--- PROBLEM REQUIREMENTS ---
Tally every line of the listing where the string "APIs" is found, and state the total alone.

--- INFORMATION PROVIDED ---
>>>>>

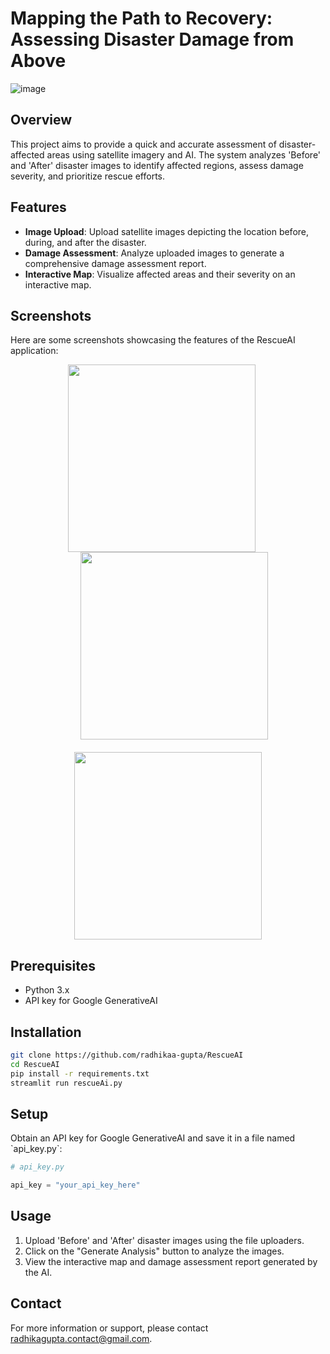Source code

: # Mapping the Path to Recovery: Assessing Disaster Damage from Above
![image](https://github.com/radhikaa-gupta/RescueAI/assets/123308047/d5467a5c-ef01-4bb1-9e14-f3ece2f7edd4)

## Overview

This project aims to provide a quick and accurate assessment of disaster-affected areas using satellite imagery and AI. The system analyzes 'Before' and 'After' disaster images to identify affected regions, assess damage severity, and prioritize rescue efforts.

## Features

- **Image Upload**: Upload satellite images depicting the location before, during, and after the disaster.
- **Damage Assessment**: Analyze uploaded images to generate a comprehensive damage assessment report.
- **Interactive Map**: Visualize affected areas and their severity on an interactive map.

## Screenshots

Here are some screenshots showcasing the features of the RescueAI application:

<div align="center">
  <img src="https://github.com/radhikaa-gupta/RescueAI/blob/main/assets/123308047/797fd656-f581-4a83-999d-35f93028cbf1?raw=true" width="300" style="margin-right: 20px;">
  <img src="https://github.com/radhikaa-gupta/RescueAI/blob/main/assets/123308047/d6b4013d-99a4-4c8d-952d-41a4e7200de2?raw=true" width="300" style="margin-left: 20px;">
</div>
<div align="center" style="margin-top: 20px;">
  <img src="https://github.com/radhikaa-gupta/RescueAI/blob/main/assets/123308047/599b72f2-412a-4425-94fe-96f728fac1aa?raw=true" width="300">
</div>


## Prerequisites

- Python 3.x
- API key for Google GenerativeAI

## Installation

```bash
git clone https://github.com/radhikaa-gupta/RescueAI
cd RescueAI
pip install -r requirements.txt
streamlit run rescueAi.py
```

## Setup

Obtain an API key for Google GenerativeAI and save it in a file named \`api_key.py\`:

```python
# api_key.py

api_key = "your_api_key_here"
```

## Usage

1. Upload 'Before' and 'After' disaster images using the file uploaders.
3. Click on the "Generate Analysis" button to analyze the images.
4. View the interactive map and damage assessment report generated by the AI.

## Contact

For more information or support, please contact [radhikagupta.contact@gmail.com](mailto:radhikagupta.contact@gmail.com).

<<<<<
>>>>>

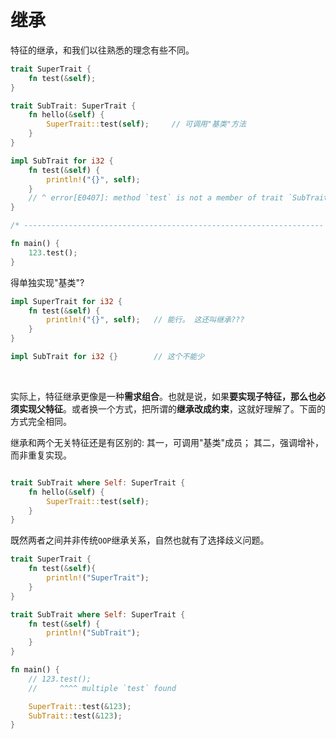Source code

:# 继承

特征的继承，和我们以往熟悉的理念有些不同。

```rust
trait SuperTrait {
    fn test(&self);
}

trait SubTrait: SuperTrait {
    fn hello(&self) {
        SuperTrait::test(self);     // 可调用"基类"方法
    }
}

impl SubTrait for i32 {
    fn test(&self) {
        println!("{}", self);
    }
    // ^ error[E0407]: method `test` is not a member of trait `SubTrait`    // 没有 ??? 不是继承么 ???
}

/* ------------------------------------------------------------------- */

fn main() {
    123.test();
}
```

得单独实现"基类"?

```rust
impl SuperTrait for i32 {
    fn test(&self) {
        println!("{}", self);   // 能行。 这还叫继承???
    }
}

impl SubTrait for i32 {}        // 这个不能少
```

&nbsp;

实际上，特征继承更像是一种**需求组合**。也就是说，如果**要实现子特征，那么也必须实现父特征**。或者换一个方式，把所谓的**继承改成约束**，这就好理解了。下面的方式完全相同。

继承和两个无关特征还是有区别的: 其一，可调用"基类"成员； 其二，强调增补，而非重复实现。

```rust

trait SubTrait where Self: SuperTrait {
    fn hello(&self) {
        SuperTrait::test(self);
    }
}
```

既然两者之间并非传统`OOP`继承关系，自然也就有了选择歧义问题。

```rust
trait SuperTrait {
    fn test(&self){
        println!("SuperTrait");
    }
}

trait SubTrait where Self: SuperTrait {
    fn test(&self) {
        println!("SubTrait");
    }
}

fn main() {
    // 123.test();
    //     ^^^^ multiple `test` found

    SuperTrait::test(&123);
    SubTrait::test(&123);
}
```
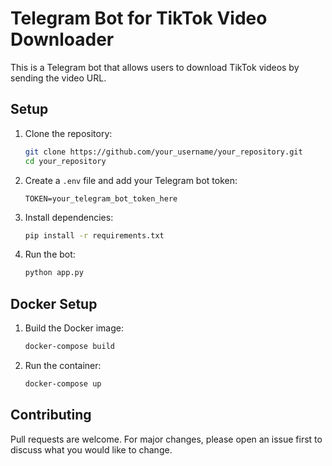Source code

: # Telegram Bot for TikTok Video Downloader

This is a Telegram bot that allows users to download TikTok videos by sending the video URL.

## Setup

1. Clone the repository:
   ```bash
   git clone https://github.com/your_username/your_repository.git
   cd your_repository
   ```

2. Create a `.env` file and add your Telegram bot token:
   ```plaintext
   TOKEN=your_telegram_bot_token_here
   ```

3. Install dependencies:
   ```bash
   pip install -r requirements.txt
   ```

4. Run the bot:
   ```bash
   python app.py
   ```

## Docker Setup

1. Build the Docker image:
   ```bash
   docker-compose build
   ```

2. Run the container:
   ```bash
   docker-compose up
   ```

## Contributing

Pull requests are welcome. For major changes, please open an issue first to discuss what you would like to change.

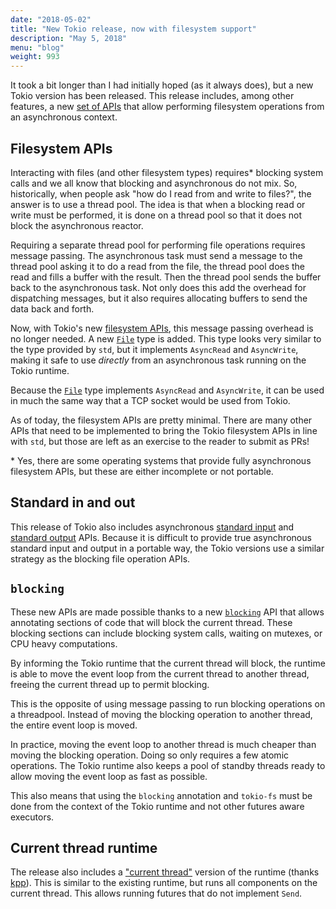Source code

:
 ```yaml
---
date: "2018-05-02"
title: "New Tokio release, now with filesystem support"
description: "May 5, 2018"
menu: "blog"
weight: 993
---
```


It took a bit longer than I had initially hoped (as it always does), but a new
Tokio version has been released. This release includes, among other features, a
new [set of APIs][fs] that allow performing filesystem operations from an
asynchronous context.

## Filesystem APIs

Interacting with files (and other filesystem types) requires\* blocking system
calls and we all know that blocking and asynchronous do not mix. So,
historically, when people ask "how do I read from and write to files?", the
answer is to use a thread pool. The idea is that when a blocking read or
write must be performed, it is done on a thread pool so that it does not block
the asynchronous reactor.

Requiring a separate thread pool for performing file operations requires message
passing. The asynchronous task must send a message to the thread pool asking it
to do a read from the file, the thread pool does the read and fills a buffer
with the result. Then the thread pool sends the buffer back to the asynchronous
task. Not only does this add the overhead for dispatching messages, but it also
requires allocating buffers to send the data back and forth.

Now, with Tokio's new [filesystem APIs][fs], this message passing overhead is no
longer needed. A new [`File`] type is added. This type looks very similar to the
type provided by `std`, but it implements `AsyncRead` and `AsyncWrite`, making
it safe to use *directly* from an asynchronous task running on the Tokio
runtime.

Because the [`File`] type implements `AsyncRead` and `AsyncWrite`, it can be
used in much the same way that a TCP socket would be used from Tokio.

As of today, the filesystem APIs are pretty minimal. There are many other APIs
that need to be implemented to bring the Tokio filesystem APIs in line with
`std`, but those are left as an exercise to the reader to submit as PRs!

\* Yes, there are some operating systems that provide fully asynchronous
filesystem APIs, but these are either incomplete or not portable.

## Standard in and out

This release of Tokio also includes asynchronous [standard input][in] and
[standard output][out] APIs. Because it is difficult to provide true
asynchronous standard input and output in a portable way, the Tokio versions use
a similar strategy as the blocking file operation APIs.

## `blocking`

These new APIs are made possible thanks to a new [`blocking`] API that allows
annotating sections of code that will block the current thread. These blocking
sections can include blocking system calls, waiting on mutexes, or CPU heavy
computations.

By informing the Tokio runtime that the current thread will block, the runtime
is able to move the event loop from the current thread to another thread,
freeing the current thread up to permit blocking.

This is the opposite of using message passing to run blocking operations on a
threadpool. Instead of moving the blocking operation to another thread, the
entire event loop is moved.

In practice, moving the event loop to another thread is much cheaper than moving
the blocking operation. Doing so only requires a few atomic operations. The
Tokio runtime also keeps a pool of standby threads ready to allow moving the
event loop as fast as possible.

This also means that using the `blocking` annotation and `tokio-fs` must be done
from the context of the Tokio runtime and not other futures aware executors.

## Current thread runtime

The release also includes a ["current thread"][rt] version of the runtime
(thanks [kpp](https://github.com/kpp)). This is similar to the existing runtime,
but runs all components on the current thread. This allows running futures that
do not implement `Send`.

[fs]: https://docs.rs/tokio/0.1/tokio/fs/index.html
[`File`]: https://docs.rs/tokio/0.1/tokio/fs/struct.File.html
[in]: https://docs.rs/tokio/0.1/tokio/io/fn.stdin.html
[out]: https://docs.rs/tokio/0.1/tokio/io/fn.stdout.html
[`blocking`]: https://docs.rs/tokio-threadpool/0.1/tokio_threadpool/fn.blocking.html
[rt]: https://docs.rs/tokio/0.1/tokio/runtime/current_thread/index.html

<<<<<

--- ANSWER SPACE ---
9